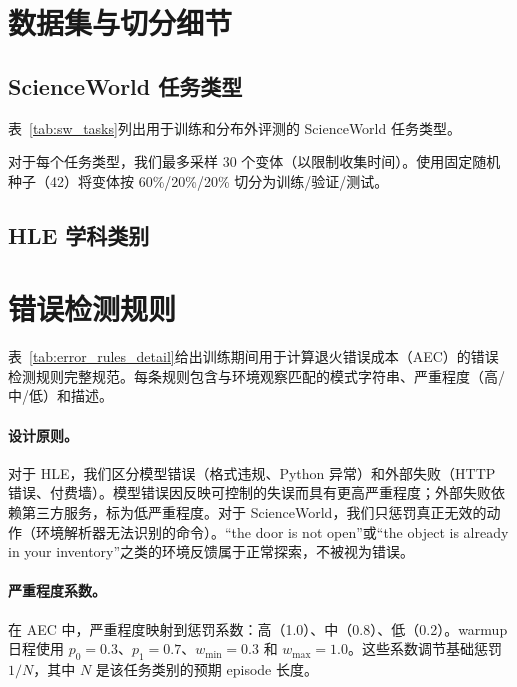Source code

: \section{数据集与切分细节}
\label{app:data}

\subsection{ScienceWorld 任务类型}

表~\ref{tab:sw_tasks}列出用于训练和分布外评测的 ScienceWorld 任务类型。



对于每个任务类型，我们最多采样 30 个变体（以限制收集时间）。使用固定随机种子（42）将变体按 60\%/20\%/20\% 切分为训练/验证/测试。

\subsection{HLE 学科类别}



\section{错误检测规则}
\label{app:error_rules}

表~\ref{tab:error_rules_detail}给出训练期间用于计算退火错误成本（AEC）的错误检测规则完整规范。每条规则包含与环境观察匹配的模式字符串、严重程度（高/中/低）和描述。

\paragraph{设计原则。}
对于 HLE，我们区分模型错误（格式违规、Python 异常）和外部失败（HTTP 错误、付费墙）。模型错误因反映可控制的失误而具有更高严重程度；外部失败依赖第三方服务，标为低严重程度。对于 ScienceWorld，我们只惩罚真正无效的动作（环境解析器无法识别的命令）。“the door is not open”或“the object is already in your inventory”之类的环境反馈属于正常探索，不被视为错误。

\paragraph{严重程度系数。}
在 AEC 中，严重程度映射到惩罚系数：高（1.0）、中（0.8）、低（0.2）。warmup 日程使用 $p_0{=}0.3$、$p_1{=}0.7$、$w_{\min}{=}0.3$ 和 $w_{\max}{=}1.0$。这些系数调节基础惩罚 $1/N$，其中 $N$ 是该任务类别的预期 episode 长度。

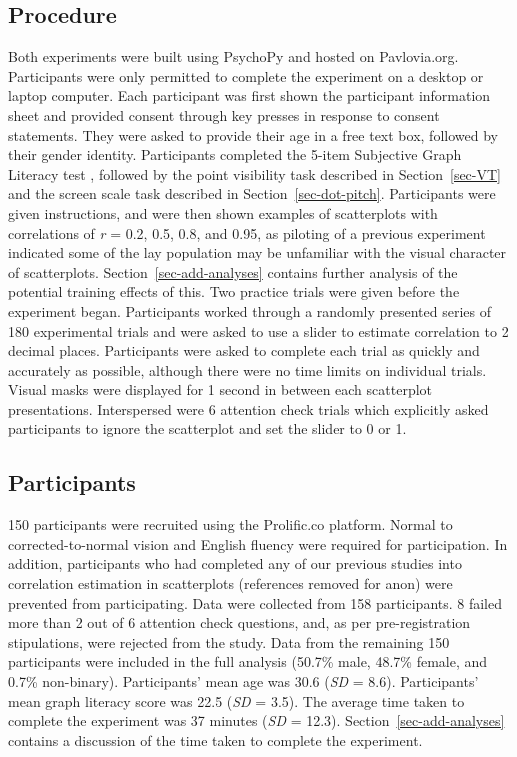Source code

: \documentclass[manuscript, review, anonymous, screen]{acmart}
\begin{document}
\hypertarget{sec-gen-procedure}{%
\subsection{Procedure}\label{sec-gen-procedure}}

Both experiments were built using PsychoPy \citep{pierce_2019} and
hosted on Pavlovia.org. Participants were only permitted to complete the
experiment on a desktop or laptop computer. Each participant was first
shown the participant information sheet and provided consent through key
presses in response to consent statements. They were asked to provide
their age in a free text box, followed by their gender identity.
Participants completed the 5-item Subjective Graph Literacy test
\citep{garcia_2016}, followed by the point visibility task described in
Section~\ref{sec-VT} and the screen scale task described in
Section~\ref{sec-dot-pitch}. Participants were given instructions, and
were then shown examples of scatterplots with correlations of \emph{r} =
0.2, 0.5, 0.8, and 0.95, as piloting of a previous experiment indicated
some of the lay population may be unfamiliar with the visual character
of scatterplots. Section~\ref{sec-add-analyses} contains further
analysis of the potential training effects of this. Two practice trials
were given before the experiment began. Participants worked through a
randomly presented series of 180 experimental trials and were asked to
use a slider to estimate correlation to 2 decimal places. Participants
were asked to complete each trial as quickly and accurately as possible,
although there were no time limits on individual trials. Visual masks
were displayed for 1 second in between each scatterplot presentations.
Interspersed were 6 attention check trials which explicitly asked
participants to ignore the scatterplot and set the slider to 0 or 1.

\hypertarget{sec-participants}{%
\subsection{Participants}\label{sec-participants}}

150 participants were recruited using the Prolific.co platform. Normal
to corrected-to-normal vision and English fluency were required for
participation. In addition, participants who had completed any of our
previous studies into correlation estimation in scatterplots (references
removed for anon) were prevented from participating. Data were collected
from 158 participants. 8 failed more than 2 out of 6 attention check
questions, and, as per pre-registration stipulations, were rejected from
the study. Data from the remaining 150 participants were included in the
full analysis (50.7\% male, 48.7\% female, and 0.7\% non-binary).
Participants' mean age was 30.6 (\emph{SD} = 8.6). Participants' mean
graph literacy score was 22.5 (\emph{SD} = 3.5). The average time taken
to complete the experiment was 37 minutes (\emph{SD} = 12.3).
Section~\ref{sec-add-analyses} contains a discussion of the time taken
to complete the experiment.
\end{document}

TASK GOAL → Whenever a line of the records holds the string "completed", pick it out and copy it.

TASK RESULT →
Participants completed the 5-item Subjective Graph Literacy test
participation. In addition, participants who had completed any of our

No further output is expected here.